Simulated sample with survival outcomes with non-linear dependencies

Description

Simulated sample with exponentially or Weibull distributed time-to-event; log-hazard (lambda parameter) depends non-linearly on risk factors.

Usage

simulate_nonlinear(
  N = 300,
  observe_time = 10,
  percentcensored = 0.75,
  randomseed = NULL,
  lambda = 0.1,
  distr = "Exp",
  rho_w = 1,
  drop_out = 0.3
)

Arguments

N

sample size, 300 by default

observe_time

study's observation time, 10 by default

percentcensored

expected number of non-events by observe_time, 0.75 by default (i.e. event rate is 0.25)

randomseed

random seed for replication

lambda

baseline hazard rate, 0.1 by default

distr

time-to-event distribution, "Exp" for exponential (default), "W" for Weibull

rho_w

shape parameter for Weibull distribution, 0.3 by default

drop_out

expected rate of drop out before observe_time, 0.3 by default

Value

data frame; "time" and "event" columns describe survival outcome; predictors are "age", "sex", "hyp", "bmi"

Examples

mydata <- simulate_nonlinear()
head(mydata)

Summary of survcompare results

Description

Summary of survcompare results

Usage

## S3 method for class 'survcompare'
summary(object, ...)

Arguments

object

output object of the survcompare function

...

additional arguments to be passed


Prints summary of a trained survensemble_cv object

Description

Prints summary of a trained survensemble_cv object

Prints a summary of survensemble_cv object

Usage

## S3 method for class 'survensemble_cv'
summary(object, ...)

## S3 method for class 'survensemble_cv'
summary(object, ...)

Arguments

object

survensemble_cv object

...

additional arguments to be passed

Value

object

object


Calculates time-dependent Brier Score

Description

Calculates time-dependent Brier Scores for a vector of times.

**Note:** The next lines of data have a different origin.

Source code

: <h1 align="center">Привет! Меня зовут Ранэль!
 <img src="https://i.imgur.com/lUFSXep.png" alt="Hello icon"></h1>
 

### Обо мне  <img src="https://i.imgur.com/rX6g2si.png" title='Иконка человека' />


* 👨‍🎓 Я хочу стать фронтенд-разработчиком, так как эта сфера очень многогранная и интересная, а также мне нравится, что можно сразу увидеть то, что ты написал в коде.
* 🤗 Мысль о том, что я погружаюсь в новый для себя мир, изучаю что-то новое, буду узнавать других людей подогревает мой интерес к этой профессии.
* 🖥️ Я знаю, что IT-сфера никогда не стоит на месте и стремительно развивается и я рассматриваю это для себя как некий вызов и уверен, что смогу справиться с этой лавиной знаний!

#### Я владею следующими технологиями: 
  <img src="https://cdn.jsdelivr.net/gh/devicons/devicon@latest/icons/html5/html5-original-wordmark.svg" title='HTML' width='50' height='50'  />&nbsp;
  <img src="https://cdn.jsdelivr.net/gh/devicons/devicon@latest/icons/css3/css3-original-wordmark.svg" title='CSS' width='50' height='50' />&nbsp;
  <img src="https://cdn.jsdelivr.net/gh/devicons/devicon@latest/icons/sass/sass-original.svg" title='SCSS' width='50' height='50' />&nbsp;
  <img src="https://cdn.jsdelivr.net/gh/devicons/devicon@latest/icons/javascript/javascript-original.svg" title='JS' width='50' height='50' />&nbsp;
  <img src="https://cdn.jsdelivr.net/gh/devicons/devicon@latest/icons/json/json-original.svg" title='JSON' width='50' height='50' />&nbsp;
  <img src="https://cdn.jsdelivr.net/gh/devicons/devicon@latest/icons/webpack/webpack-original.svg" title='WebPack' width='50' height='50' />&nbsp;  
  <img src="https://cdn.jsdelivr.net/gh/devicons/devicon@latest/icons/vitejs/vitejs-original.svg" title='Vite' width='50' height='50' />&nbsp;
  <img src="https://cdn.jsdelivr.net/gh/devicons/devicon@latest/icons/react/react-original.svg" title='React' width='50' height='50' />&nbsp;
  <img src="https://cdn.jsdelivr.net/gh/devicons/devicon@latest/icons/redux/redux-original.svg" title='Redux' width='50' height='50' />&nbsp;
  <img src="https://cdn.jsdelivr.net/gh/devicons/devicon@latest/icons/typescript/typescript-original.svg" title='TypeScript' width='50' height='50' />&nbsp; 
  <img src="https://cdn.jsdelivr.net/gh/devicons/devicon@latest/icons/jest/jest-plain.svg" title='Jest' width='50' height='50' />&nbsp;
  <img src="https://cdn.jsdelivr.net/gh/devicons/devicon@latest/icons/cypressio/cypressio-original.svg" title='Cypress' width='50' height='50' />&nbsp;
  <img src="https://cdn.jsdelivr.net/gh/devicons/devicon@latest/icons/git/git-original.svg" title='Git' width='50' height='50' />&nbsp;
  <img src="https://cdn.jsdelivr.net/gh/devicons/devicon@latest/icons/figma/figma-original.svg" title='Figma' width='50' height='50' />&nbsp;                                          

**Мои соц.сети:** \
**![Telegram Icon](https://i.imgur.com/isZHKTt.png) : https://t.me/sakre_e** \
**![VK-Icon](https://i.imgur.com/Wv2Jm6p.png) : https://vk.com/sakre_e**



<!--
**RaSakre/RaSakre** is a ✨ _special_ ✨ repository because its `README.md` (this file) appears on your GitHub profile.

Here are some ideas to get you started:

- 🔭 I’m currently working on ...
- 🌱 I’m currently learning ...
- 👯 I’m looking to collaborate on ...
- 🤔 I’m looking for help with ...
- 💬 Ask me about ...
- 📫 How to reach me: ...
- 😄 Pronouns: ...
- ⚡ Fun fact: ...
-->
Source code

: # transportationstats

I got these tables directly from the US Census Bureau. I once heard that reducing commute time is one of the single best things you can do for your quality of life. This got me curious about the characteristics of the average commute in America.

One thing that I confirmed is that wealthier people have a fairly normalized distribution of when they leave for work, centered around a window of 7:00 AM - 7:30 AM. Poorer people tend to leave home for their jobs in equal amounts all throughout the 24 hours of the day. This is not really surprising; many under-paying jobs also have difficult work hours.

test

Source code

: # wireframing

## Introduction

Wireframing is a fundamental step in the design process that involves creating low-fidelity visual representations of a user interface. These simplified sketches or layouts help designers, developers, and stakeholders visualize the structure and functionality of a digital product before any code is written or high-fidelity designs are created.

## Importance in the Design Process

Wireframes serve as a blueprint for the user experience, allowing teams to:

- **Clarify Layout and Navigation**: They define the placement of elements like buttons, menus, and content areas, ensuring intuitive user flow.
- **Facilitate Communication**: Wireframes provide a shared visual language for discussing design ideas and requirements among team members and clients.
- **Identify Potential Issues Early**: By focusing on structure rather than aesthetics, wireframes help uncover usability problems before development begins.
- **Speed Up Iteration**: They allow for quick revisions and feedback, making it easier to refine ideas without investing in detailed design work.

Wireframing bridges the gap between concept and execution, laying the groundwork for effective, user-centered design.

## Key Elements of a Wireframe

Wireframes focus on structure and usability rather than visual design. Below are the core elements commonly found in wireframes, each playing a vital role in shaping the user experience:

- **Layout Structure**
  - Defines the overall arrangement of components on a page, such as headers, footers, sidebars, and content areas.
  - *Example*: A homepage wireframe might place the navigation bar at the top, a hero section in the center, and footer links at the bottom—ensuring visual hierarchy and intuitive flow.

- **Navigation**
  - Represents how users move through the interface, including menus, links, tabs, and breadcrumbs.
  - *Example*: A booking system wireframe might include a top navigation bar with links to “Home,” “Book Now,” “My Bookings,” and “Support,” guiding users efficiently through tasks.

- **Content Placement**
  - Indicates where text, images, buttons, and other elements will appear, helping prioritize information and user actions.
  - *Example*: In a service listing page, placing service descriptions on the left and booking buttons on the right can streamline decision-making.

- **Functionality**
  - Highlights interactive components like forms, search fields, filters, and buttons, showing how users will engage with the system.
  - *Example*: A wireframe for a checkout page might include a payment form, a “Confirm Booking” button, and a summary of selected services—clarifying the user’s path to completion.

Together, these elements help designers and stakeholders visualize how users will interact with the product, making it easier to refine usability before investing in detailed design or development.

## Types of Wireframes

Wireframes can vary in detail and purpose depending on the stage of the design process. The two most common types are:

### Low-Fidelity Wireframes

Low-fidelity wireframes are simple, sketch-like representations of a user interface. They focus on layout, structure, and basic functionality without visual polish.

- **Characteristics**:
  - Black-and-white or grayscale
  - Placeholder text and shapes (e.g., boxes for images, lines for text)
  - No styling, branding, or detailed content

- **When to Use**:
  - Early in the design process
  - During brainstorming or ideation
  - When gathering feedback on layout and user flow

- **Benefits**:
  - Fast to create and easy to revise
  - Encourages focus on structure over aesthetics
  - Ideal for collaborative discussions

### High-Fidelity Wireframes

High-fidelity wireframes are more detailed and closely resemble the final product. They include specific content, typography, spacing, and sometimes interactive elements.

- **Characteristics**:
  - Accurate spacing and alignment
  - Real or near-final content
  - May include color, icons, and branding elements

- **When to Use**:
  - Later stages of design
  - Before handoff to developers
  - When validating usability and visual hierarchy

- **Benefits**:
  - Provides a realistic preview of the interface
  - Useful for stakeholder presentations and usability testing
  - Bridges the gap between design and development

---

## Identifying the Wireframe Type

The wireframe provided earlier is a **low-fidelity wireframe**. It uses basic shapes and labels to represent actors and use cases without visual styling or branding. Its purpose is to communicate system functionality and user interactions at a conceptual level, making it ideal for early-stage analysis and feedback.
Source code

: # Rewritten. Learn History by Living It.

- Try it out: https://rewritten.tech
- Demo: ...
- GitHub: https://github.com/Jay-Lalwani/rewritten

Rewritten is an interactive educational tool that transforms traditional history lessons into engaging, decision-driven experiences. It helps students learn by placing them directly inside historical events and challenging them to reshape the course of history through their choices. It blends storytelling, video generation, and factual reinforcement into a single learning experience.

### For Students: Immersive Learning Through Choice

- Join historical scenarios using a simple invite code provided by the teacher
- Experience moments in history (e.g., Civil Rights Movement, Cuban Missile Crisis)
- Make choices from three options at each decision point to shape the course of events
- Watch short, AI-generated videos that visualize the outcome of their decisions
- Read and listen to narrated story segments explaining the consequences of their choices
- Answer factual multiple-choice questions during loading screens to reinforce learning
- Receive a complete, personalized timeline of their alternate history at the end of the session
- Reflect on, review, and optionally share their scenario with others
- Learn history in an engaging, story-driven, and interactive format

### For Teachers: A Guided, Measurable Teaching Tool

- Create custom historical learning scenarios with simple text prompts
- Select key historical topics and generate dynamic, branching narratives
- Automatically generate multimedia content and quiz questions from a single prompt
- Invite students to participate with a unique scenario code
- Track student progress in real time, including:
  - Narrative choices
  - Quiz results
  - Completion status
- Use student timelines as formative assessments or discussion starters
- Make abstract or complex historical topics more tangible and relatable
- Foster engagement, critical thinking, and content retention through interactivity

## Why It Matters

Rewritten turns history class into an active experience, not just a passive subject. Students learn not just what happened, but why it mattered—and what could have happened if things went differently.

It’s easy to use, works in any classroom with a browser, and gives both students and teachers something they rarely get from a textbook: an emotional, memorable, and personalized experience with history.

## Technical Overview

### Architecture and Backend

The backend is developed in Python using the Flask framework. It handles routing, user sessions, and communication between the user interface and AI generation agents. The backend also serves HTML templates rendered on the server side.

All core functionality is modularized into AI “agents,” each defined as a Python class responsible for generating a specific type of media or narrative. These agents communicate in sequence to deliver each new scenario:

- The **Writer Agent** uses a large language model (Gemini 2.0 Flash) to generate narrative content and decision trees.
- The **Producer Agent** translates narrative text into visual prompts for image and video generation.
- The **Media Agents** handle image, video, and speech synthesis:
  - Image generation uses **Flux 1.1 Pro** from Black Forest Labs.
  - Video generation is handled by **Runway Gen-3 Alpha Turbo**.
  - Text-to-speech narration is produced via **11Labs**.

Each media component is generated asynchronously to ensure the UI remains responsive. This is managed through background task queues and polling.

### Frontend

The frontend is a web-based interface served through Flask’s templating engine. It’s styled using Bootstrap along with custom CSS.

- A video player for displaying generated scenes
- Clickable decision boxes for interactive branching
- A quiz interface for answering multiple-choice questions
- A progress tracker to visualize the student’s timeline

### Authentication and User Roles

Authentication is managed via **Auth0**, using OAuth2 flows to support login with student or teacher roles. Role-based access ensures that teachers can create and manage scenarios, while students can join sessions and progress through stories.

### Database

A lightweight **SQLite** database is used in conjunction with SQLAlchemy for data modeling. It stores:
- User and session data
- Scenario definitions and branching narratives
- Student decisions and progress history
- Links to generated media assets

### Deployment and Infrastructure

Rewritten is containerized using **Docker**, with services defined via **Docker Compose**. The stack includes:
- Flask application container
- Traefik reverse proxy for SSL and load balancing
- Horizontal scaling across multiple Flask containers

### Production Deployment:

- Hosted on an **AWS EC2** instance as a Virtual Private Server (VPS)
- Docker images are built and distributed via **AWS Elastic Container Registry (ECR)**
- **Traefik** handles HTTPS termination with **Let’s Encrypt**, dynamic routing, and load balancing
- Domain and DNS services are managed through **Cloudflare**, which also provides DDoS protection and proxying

Calculations are similar to that in: https://scikit-survival.readthedocs.io/en/stable/api/generated/sksurv.metrics.brier_score.html#sksurv.metrics.brier_score https://github.com/sebp/scikit-survival/blob/v0.19.0.post1/sksurv/metrics.py#L524-L644 The function uses IPCW (inverse probability of censoring weights), computed using the Kaplan-Meier survival function, where events are censored events from train data

Usage

surv_brierscore(
  y_predicted_newdata,
  df_brier_train,
  df_newdata,
  time_point,
  weighted = TRUE
)

Arguments

y_predicted_newdata

computed event probabilities (! not survival probabilities)

df_brier_train

train data

df_newdata

test data for which brier score is computed

time_point

times at which BS calculated

weighted

TRUE/FALSE for IPWC to use or not

Value

vector of time-dependent Brier Scores for all time_point


Computes performance statistics for a survival data given the predicted event probabilities

Description

Computes performance statistics for a survival data given the predicted event probabilities

Usage

surv_validate(
  y_predict,
  predict_time,
  df_train,
  df_test,
  weighted = TRUE,
  alpha = "logit"
)

Arguments

y_predict

probabilities of event by predict_time (matrix=observations x times)

predict_time

times for which event probabilities are given

df_train

train data, data frame

df_test

test data, data frame

weighted

TRUE/FALSE, for IPWC

alpha

calibration alpha as mean difference in probabilities, or in log-odds (from logistic regression, default)

Value

data.frame(T, AUCROC, Brier Score, Scaled Brier Score, C_score, Calib slope, Calib alpha)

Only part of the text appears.